There are those that want to Chicken Little and declare "The Sky is Falling". We have had light winters and we've had heavy. Don't declare snow is gone till it's gone, and I don't expect that in our lifetime.


----------



## penna stogey (Nov 25, 2019)

I say no...Snow is always imminent this time of year!!


----------



## Tony P. (Jan 9, 2017)

Amazon is testing a drone snow blower service using lasers as we speak. There's a smaller one for sidewalks and larger for driveways. Someday they may be clearing roads without the need for plows.

Click on this link for a video:

www.youdidn'treallybelievethis.com


----------



## CarlB (Jan 2, 2011)

MrSnowBlow said:


> *With all the media and political hype on this topic, are our days numbered as members of this forum? I just bought a brand new Toro and wonder if a new boat may have been a more sensible (long term) purchase? What say you?*




hahahahahahahahahahhahahahahahahahahahha


----------



## Dauntae (Nov 10, 2016)

yup there will be NO MORE SNOW so I will do my part and properly dispose of all the snowblowers free of charge, Just contact me and I will give the address to send all the useless snow blowers for disposal. :devil:


----------



## broo (Dec 23, 2017)

IMO it's not as much global warming as climate change. In my area, it feels like average temps are cooler than usual year-round, yet to the north it's warmer. As if the cold shifted somehow. I believe the biggest problem will be water level rising due to all the snow in the north not being "replaced" as quickly as it melts.

The seasons also seems to have shifted a bit, usually starting and ending about a month late.


----------



## Davejb (Jan 28, 2018)

Media & political hype is just that, no one claiming anything climate related can prove that they are correct. Weather & climate have always been an ever changing thing and they will continue to be so.
Nothing but time will prove who is right and who is wrong.


----------



## TooTall999 (Nov 19, 2015)

Laugh and joke all you want, but climate change is real. The polar ice caps and glaciers are melting at an alarming rate. It may not affect our generation, but we have to be thinking of future generations. It's no joke!


----------



## Davejb (Jan 28, 2018)

TooTall999 said:


> Laugh and joke all you want, but climate change is real. The polar ice caps and glaciers are melting at an alarming rate. It may not affect our generation, but we have to be thinking of future generations. It's no joke!


Yup, as I said above. It's been changing for thousands of years, before recorded time even, nothing we do can stop the climate from doing what it does naturally, nor should we try to stop it.


----------



## Miles (Sep 16, 2016)

The young will have to save this planet. We oldsters are too entrenched in our ways...


----------



## Oneacer (Jan 3, 2011)

Our lifespan, and even previous generations lifespans, are but a spec of sand in the earths evolution, until its demise at some point.

Earth is ever evolving in the millions and millions of years, and will continue to do so, with or without us.

There has always been mild winters and severe winters in my lifespan thus far, and I am sure it will remain that way.

I put climate change discussion right in the category like religion and politics …. every person has there own view, and many don't agree.

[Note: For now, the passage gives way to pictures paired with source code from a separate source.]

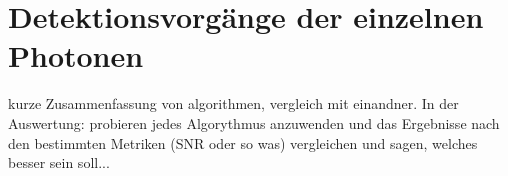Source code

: \section{Detektionsvorgänge der einzelnen Photonen}
\label{text:single_photon_theorie}
kurze Zusammenfassung von algorithmen, vergleich mit einandner. In der Auswertung: probieren jedes Algorythmus anzuwenden und das Ergebnisse nach den bestimmten Metriken (SNR oder so was) vergleichen und sagen, welches besser sein soll...
\newpage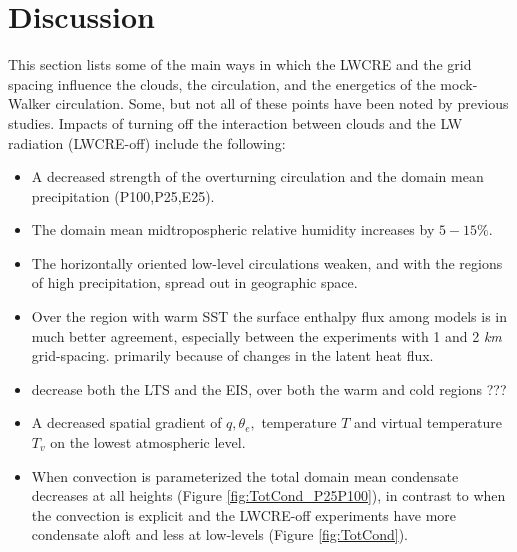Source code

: \documentclass[draft]{agujournal2019}
\begin{document}
{%

\section{Discussion} %

This section lists some of the main ways in which the LWCRE and the grid spacing influence
the clouds, the circulation, and the energetics of the mock-Walker circulation.   Some, but not all of these 
points have been noted by previous studies.  
Impacts of turning off the interaction between clouds and the LW radiation (LWCRE-off) include the following: 

\begin{itemize}
  \item A decreased strength of the overturning circulation and the domain mean precipitation (P100,P25,E25).
  \item The domain mean midtropospheric relative humidity increases by $5-15 \% $.
  \item The horizontally oriented low-level circulations weaken, and with the regions of high precipitation, spread out 
  in geographic space.  
  \item Over the region with warm SST the surface enthalpy flux among models is in much better agreement, 
  especially between the experiments with 1 and 2 \textit{km} grid-spacing.
  primarily because of changes in the latent heat flux.
  \item decrease both the LTS and the EIS, over both the warm and cold regions ???
  \item A decreased spatial gradient of $q, \theta_e,$ temperature $T$ and virtual temperature $T_v$ on the lowest 
  atmospheric level.  
  \item When convection is parameterized the total domain mean condensate decreases at all heights (Figure \ref{fig:TotCond_P25P100}), in contrast to 
  when the convection is explicit and the LWCRE-off experiments have more condensate aloft and less at low-levels (Figure \ref{fig:TotCond}).    
\end{itemize}

}
\end{document}
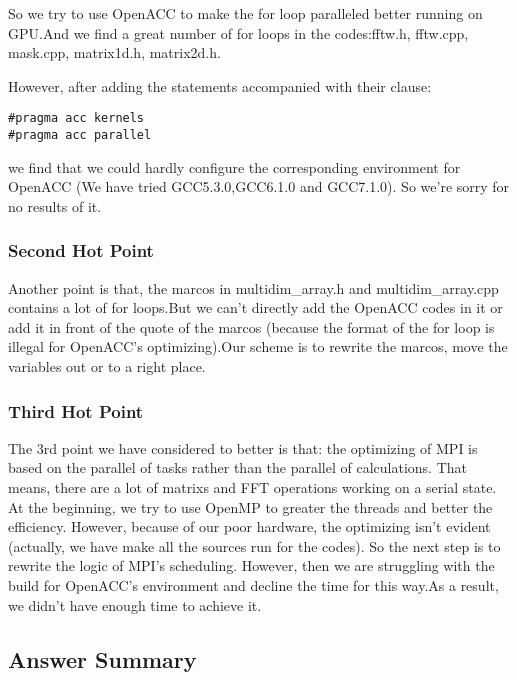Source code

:\documentclass{mcmthesis}
\begin{document}
\par So we try to use OpenACC to make the for loop paralleled better running on GPU.And we find a great number of for loops in the codes:fftw.h, fftw.cpp, mask.cpp, matrix1d.h, matrix2d.h. 

\par However, after adding the statements accompanied with their clause:

\begin{lstlisting}
#pragma acc kernels 
#pragma acc parallel 
\end{lstlisting}

\par we find that we could hardly configure the corresponding environment for OpenACC (We have tried GCC5.3.0,GCC6.1.0 and GCC7.1.0). So we're sorry for no results of it.

\subsubsection{Second Hot Point}

\par Another point is that, the marcos in multidim\_array.h and multidim\_array.cpp contains a lot of for loops.But we can't directly add the OpenACC codes in it or add it in front of the quote of the marcos (because the format of the for loop is illegal for OpenACC's optimizing).Our scheme is to rewrite the marcos, move the variables out or to a right place.

\subsubsection{Third Hot Point}

\par The 3rd point we have considered to better is that: the optimizing of MPI is based on the parallel of tasks rather than the parallel of calculations. That means, there are a lot of matrixs and FFT operations working on a serial state. At the beginning, we try to use OpenMP to greater the threads and better the efficiency. However, because of our poor hardware, the optimizing isn't evident (actually, we have make all the sources run for the codes). So the next step is to rewrite the logic of MPI's scheduling. However, then we are struggling with the build for OpenACC's environment and decline the time for this way.As a result, we didn't have enough time to achieve it.


\subsection{Answer Summary}
\end{document}
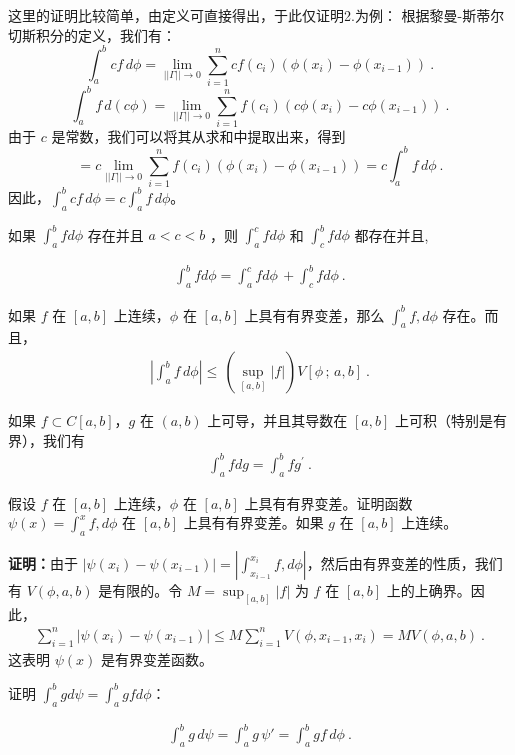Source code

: 这里的证明比较简单，由定义可直接得出，于此仅证明2.为例：
根据黎曼-斯蒂尔切斯积分的定义，我们有：
   \[
   \int_{a}^{b}cf\,d\phi = \lim_{||\Gamma|| \to 0} \sum_{i=1}^{n} cf(c_i)(\phi(x_i) - \phi(x_{i-1}))~.
   \]
   \[
   \int_{a}^{b}f\,d(c\phi) = \lim_{||\Gamma|| \to 0} \sum_{i=1}^{n} f(c_i)(c\phi(x_i) - c\phi(x_{i-1}))~.
   \]
   由于 $c$ 是常数，我们可以将其从求和中提取出来，得到
\[
   = c\lim_{||\Gamma|| \to 0} \sum_{i=1}^{n} f(c_i)(\phi(x_i) - \phi(x_{i-1})) = c\int_{a}^{b}f\,d\phi~.
   \]
   因此，$\int_{a}^{b}cf\,d\phi=c\int_{a}^{b}f\,d\phi$。

\begin{theorem}{}
如果 $ \int_{a}^{b}fd\phi $ 存在并且 $ a<c<b $ ，则 $ \int_{a}^{c}fd\phi $ 和 $ \int_{c}^{b}fd\phi $ 都存在并且,

\begin{align}
\int_{a}^{b}fd\phi=\int_{a}^{c}fd\phi\,+\int_{c}^{b}fd\phi~.
\end{align}
\end{theorem}



\begin{theorem}{}
如果 $f$ 在 $[a,b]$ 上连续，$\phi$ 在 $[a,b]$ 上具有有界变差，那么 $ \int_{a}^{b}f,d\phi$ 存在。而且，
\begin{align}
  \left|\int_{a}^{b}f\,d\phi\right|\leq\,(\sup_{[a,b]}|f|)V[\phi\,;\,a,b]~.
\end{align}

\end{theorem}

\begin{theorem}{}
如果 $f\subset C[a,b]$，$g$ 在 $(a,b)$ 上可导，并且其导数在 $[a,b]$ 上可积（特别是有界），我们有
\begin{align}
\int_{a}^{b}fdg=\int_{a}^{b}fg^{\prime}~.
\end{align}
\end{theorem}

\begin{example}{假设 $f$ 在 $[a,b]$ 上连续，$\phi$ 在 $[a,b]$ 上具有有界变差。证明函数 $\psi(x)=\int_{a}^{x}f,d\phi$ 在 $[a,b]$ 上具有有界变差。如果 $g$ 在 $[a,b]$ 上连续。}

\textbf{证明：}由于 $ |\psi(x_i) - \psi(x_{i-1})| = \left|\int_{x_{i-1}}^{x_i}f , d\phi\right| $，然后由有界变差的性质，我们有 $ V(\phi, a, b) $ 是有限的。令 $ M = \sup_{[a,b]}|f| $ 为 $ f $ 在 $ [a, b] $ 上的上确界。因此， \begin{align} \sum_{i=1}^n |\psi(x_i) - \psi(x_{i-1})| \leq M \sum_{i=1}^n V(\phi,x_{i-1},x_i) = MV(\phi,a,b)~. \end{align} 这表明 $ \psi(x) $ 是有界变差函数。

证明 $\int_{a}^{b}gd\psi=\int_{a}^{b}gfd\phi$：

\begin{align}
\int_{a}^{b}g\,d\psi=\int_{a}^{b}g\,\psi'=\int_{a}^{b}gf\,d\phi~.
\end{align}
\end{example}

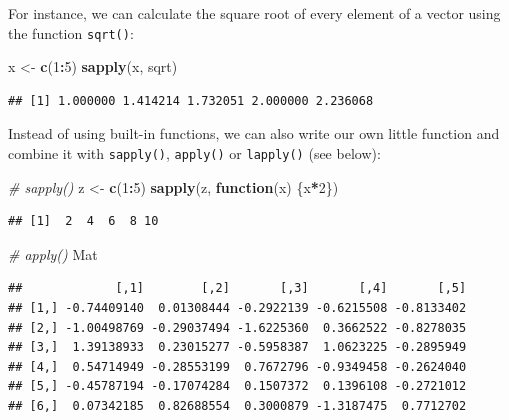 \documentclass[
]{book}
\newenvironment{Shaded}{\begin{snugshade}}{\end{snugshade}}
\newcommand{\CommentTok}[1]{\textcolor[rgb]{0.56,0.35,0.01}{\textit{#1}}}
\newcommand{\ControlFlowTok}[1]{\textcolor[rgb]{0.13,0.29,0.53}{\textbf{#1}}}
\newcommand{\DecValTok}[1]{\textcolor[rgb]{0.00,0.00,0.81}{#1}}
\newcommand{\FunctionTok}[1]{\textcolor[rgb]{0.13,0.29,0.53}{\textbf{#1}}}
\newcommand{\NormalTok}[1]{#1}
\newcommand{\OtherTok}[1]{\textcolor[rgb]{0.56,0.35,0.01}{#1}}
\newcommand{\SpecialCharTok}[1]{\textcolor[rgb]{0.81,0.36,0.00}{\textbf{#1}}}
\begin{document}
For instance, we can calculate the square root of every element of a vector using the function \texttt{sqrt()}:

\begin{Shaded}
\begin{Highlighting}[]
\NormalTok{x }\OtherTok{\textless{}{-}} \FunctionTok{c}\NormalTok{(}\DecValTok{1}\SpecialCharTok{:}\DecValTok{5}\NormalTok{)}
\FunctionTok{sapply}\NormalTok{(x, sqrt)}
\end{Highlighting}
\end{Shaded}

\begin{verbatim}
## [1] 1.000000 1.414214 1.732051 2.000000 2.236068
\end{verbatim}

Instead of using built-in functions, we can also write our own little function and combine it with \texttt{sapply()}, \texttt{apply()} or \texttt{lapply()} (see below):

\begin{Shaded}
\begin{Highlighting}[]
\CommentTok{\# sapply()}
\NormalTok{z }\OtherTok{\textless{}{-}} \FunctionTok{c}\NormalTok{(}\DecValTok{1}\SpecialCharTok{:}\DecValTok{5}\NormalTok{)}
\FunctionTok{sapply}\NormalTok{(z, }\ControlFlowTok{function}\NormalTok{(x) \{x}\SpecialCharTok{*}\DecValTok{2}\NormalTok{\}) }
\end{Highlighting}
\end{Shaded}

\begin{verbatim}
## [1]  2  4  6  8 10
\end{verbatim}

\begin{Shaded}
\begin{Highlighting}[]
\CommentTok{\# apply()}
\NormalTok{Mat }
\end{Highlighting}
\end{Shaded}

\begin{verbatim}
##             [,1]        [,2]       [,3]       [,4]       [,5]
## [1,] -0.74409140  0.01308444 -0.2922139 -0.6215508 -0.8133402
## [2,] -1.00498769 -0.29037494 -1.6225360  0.3662522 -0.8278035
## [3,]  1.39138933  0.23015277 -0.5958387  1.0623225 -0.2895949
## [4,]  0.54714949 -0.28553199  0.7672796 -0.9349458 -0.2624040
## [5,] -0.45787194 -0.17074284  0.1507372  0.1396108 -0.2721012
## [6,]  0.07342185  0.82688554  0.3000879 -1.3187475  0.7712702
\end{verbatim}
\end{document}
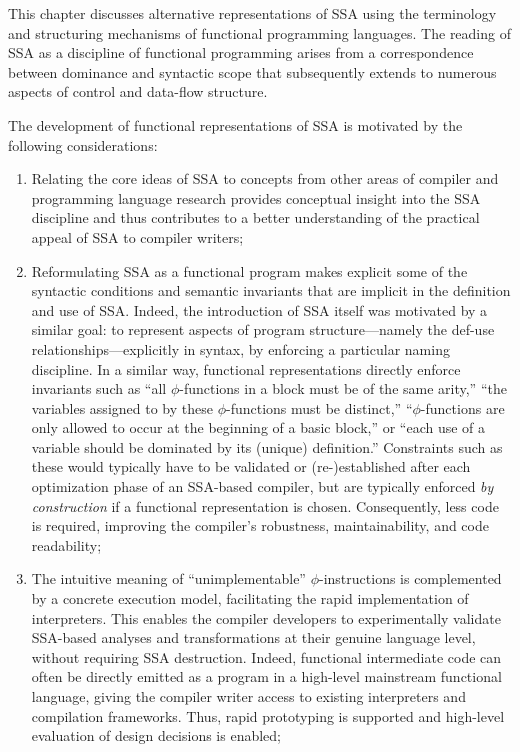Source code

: {%
\label{section:Part1:Semantics:Intro}
\noindent
This chapter discusses alternative representations of SSA using the
terminology and structuring mechanisms of functional programming
languages. The reading of SSA as a discipline of functional
programming arises from a correspondence between dominance and
syntactic scope that subsequently extends to numerous aspects of
control and data-flow structure.

The development of functional representations of SSA is motivated by
the following considerations:

\begin{enumerate}
\item Relating the core ideas of SSA to concepts from other
areas of compiler and programming language research provides
conceptual insight into the SSA discipline and thus contributes to a
better understanding of the practical appeal of SSA to compiler
writers;

\item
Reformulating SSA as a functional program makes explicit some of the
syntactic conditions and semantic invariants that are implicit in
the definition and use of SSA. Indeed, the introduction of
SSA itself was motivated by a similar goal: to represent aspects of
program structure---namely the def-use relationships---explicitly in syntax, 
by enforcing a particular naming discipline. In
a similar way, functional representations directly enforce
invariants such as ``all $\phi$-functions in a block must be of the
same arity,'' ``the variables assigned to by these $\phi$-functions
must be distinct,'' ``$\phi$-functions are only allowed to occur at
the beginning of a basic block,'' or ``each use of a variable should
be dominated by its (unique) definition.'' Constraints such as these
would typically have to be validated or (re-)established after each
optimization phase of an SSA-based compiler, but are typically
enforced \emph{by construction} if a functional representation is
chosen. Consequently, less code is required, improving the
compiler's robustness, maintainability, and code readability;

\item The intuitive meaning of ``unimplementable'' $\phi$-instructions is
comple\-men\-ted by a concrete execution model, facilitating the rapid
implementation of interpreters. This enables the compiler developers to
experimentally validate SSA-based analyses and transformations at
their genuine language level, without requiring SSA
destruction. Indeed, functional intermediate code can often be
directly emitted as a program in a high-level mainstream functional
language, giving the compiler writer access to existing interpreters
and compilation frameworks. Thus, rapid prototyping is supported and
high-level evaluation of design decisions is enabled;


\end{enumerate}}
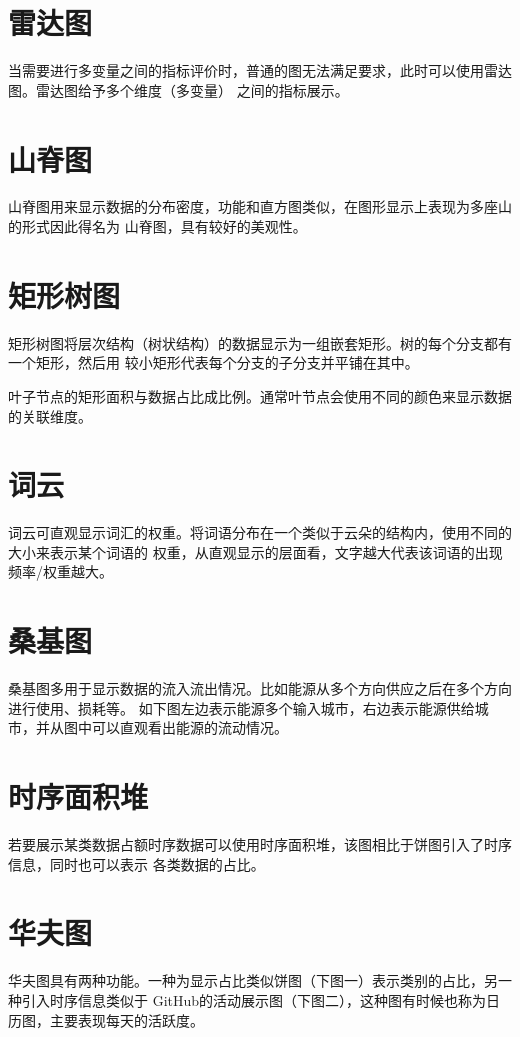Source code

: \documentclass{introduction}
\begin{document}
	\section{雷达图}
	当需要进行多变量之间的指标评价时，普通的图无法满足要求，此时可以使用雷达图。雷达图给予多个维度（多变量）
	之间的指标展示。

	\section{山脊图}
	山脊图用来显示数据的分布密度，功能和直方图类似，在图形显示上表现为多座山的形式因此得名为
	山脊图，具有较好的美观性。\parainterval

	\section{矩形树图}
	矩形树图将层次结构（树状结构）的数据显示为一组嵌套矩形。树的每个分支都有一个矩形，然后用
	较小矩形代表每个分支的子分支并平铺在其中。

	叶子节点的矩形面积与数据占比成比例。通常叶节点会使用不同的颜色来显示数据的关联维度。
	\parainterval

	\newpage
	\section{词云}
	词云可直观显示词汇的权重。将词语分布在一个类似于云朵的结构内，使用不同的大小来表示某个词语的
	权重，从直观显示的层面看，文字越大代表该词语的出现频率/权重越大。\parainterval

	\section{桑基图}
	桑基图多用于显示数据的流入流出情况。比如能源从多个方向供应之后在多个方向进行使用、损耗等。
	如下图左边表示能源多个输入城市，右边表示能源供给城市，并从图中可以直观看出能源的流动情况。
	\parainterval

	\newpage
	\section{时序面积堆}
	若要展示某类数据占额时序数据可以使用时序面积堆，该图相比于饼图引入了时序信息，同时也可以表示
	各类数据的占比。\parainterval

	\section{华夫图}
	华夫图具有两种功能。一种为显示占比类似饼图（下图一）表示类别的占比，另一种引入时序信息类似于
	GitHub的活动展示图（下图二），这种图有时候也称为日历图，主要表现每天的活跃度。\parainterval
	\newline
	
\end{document}
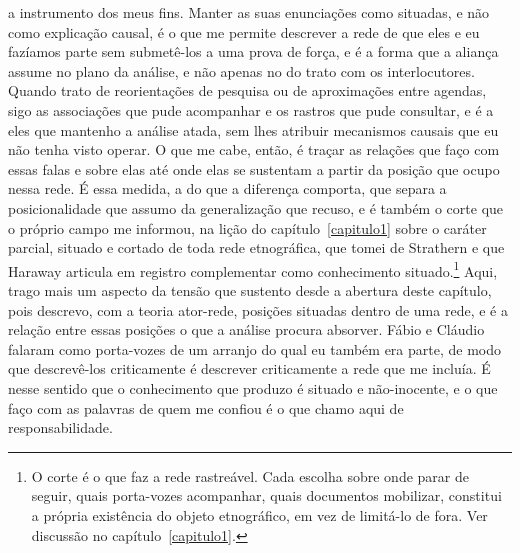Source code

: a instrumento dos meus fins. Manter as suas enunciações como situadas, e não como explicação causal, é o que me permite descrever a rede de que eles e eu fazíamos parte sem submetê-los a uma prova de força, e é a forma que a aliança assume no plano da análise, e não apenas no do trato com os interlocutores. Quando trato de reorientações de pesquisa ou de aproximações entre agendas, sigo as associações que pude acompanhar e os rastros que pude consultar, e é a eles que mantenho a análise atada, sem lhes atribuir mecanismos causais que eu não tenha visto operar. O que me cabe, então, é traçar as relações que faço com essas falas e sobre elas até onde elas se sustentam a partir da posição que ocupo nessa rede. É essa medida, a do que a diferença comporta, que separa a posicionalidade que assumo da generalização que recuso, e é também o corte que o próprio campo me informou, na lição do capítulo~\ref{capitulo1} sobre o caráter parcial, situado e cortado de toda rede etnográfica, que tomei de Strathern \parencite{strathern2011cortando} e que Haraway articula em registro complementar como conhecimento situado.\footnote{O corte é o que faz a rede rastreável. Cada escolha sobre onde parar de seguir, quais porta-vozes acompanhar, quais documentos mobilizar, constitui a própria existência do objeto etnográfico, em vez de limitá-lo de fora. Ver discussão no capítulo~\ref{capitulo1}.} Aqui, trago mais um aspecto da tensão que sustento desde a abertura deste capítulo, pois descrevo, com a teoria ator-rede, posições situadas dentro de uma rede, e é a relação entre essas posições o que a análise procura absorver. Fábio e Cláudio falaram como porta-vozes de um arranjo do qual eu também era parte, de modo que descrevê-los criticamente é descrever criticamente a rede que me incluía. É nesse sentido que o conhecimento que produzo é situado e não-inocente, e o que faço com as palavras de quem me confiou é o que chamo aqui de responsabilidade.

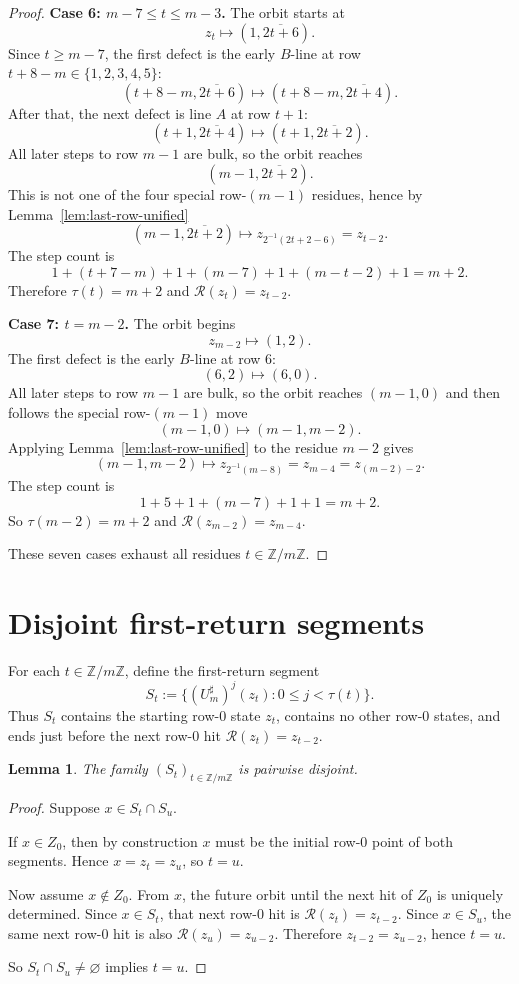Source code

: \documentclass[11pt]{article}
\newtheorem{lemma}[theorem]{Lemma}
\newcommand{\Z}{\mathbb Z}
\newcommand{\Um}{U_m^{\sharp}}
\newcommand{\half}{2^{-1}}
\begin{document}
\begin{proof}
\smallskip
\noindent\textbf{Case 6: $m-7\le t\le m-3$.}
The orbit starts at
\[
z_t\mapsto (1,\overline{2t+6}).
\]
Since $t\ge m-7$, the first defect is the early $B$-line at row $t+8-m\in\{1,
2,3,4,5\}$:
\[
(t+8-m,\overline{2t+6})\mapsto (t+8-m,\overline{2t+4}).
\]
After that, the next defect is line $A$ at row $t+1$:
\[
(t+1,\overline{2t+4})\mapsto (t+1,\overline{2t+2}).
\]
All later steps to row $m-1$ are bulk, so the orbit reaches
\[
(m-1,\overline{2t+2}).
\]
This is not one of the four special row-$(m-1)$ residues, hence by
Lemma~\ref{lem:last-row-unified}
\[
(m-1,\overline{2t+2})\mapsto z_{\half(2t+2-6)} = z_{t-2}.
\]
The step count is
\[
1+(t+7-m)+1+(m-7)+1+(m-t-2)+1 = m+2.
\]
Therefore $\tau(t)=m+2$ and $\mathcal R(z_t)=z_{t-2}$.

\smallskip
\noindent\textbf{Case 7: $t=m-2$.}
The orbit begins
\[
z_{m-2}\mapsto (1,2).
\]
The first defect is the early $B$-line at row $6$:
\[
(6,2)\mapsto (6,0).
\]
All later steps to row $m-1$ are bulk, so the orbit reaches $(m-1,0)$ and then
follows the special row-$(m-1)$ move
\[
(m-1,0)\mapsto (m-1,m-2).
\]
Applying Lemma~\ref{lem:last-row-unified} to the residue $m-2$ gives
\[
(m-1,m-2)\mapsto z_{\half(m-8)} = z_{m-4}=z_{(m-2)-2}.
\]
The step count is
\[
1+5+1+(m-7)+1+1 = m+2.
\]
So $\tau(m-2)=m+2$ and $\mathcal R(z_{m-2})=z_{m-4}$.

These seven cases exhaust all residues $t\in\Z/m\Z$.
\end{proof}

\section{Disjoint first-return segments}

For each $t\in\Z/m\Z$, define the first-return segment
\[
S_t:=\{(\Um)^j(z_t):0\le j<\tau(t)\}.
\]
Thus $S_t$ contains the starting row-$0$ state $z_t$, contains no other
row-$0$ states, and ends just before the next row-$0$ hit
$\mathcal R(z_t)=z_{t-2}$.

\begin{lemma}\label{lem:segments-disjoint}
The family $(S_t)_{t\in\Z/m\Z}$ is pairwise disjoint.
\end{lemma}

\begin{proof}
Suppose $x\in S_t\cap S_u$.

If $x\in Z_0$, then by construction $x$ must be the initial row-$0$ point of
both segments. Hence $x=z_t=z_u$, so $t=u$.

Now assume $x\notin Z_0$. From $x$, the future orbit until the next hit of
$Z_0$ is uniquely determined. Since $x\in S_t$, that next row-$0$ hit is
$\mathcal R(z_t)=z_{t-2}$. Since $x\in S_u$, the same next row-$0$ hit is also
$\mathcal R(z_u)=z_{u-2}$. Therefore $z_{t-2}=z_{u-2}$, hence $t=u$.

So $S_t\cap S_u\ne\varnothing$ implies $t=u$.
\end{proof}
\end{document}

Oh, btw, my snowblowers are not going anywhere ….


----------



## Nanook12 (Nov 26, 2019)

Well, two feet of snow on the ground in Interior Alaska. Very stormy Fall with lots of precipitation. Rivers all frozen over, mountains are all white, Arctic Ocean freezing over as normal and three weeks to the shortest day of the year. Not seeing anything out of the ordinary up here! Every Winter pretty much the same routine for the last 40 years...


----------



## GustoGuy (Nov 19, 2012)

TooTall999 said:


> Laugh and joke all you want, but climate change is real. The polar ice caps and glaciers are melting at an alarming rate. It may not affect our generation, but we have to be thinking of future generations. It's no joke!


I agree. I look at it as the scientists do. Ice core samples are very consistent in showing that prior to 1820 that trapped air bubbles in the ice have an average concentration of CO2 of about 280ppm. The current CO2 concentratration of the atmosphere is 417ppm CO2. Ice core samples can be collected up to about as far back as 280,000 years and ocean floor sediments can be collected which date back beyond 20 million of years old show that atmospheric CO2 is higher now than it has been in the last 25 million years. Glacier National park in Montana has about 20 or so glaciers left and back shortly after the park was founded there was an extensive photos taken which show that there were over 100 active glaciers at that time. The rate of glacial melting has really accelerated after the 1980's and if it continues at it present rate there will be no glaciers left within Glacier National Park within 20 more years. Also oceans absorb atmospheric CO2 and dissolved CO2 forms an acidic molecule called carbonic acid and coral reefs are being affected by increased water temperatures and ever decreased PH or acidification of the ocean water which is killing large areas of coral reefs. Yes, Virginia we humans can affect the composition of the atmosphere and we seem to be affecting changes within decades which are acting as stressors to our global flora and fauna and we could be driving an mass extinction known as the anthropogenic extinction which has the potential to kill off many different species of life in both the oceans and on the land masses so it is important that we act as good stewards to the earth and stop dumping millions of tons of CO2 into the atmosphere by continuing to burn fossil fuels which are an accumulation of acient stored biomass which took millions of years to form by burning it and dump all that carbon back into the atmosphere within just a few hundred years. Like it or not we are conducting a large scientific experiment which could end up having a disastrous effects on the climate which could affect the planets diversity of animals and plants and even affect our ability to grow enough food to sustain ourselves.


----------



## leonz (Dec 12, 2014)

MrSnowBlow said:


> *With all the media and political hype on this topic, are our days numbered as members of this forum? I just bought a brand new Toro and wonder if a new boat may have been a more sensible (long term) purchase? What say you?*


================================================

I am glad to see you invested in a Toro Product. no worries about global warming and the lack of snow in some years. 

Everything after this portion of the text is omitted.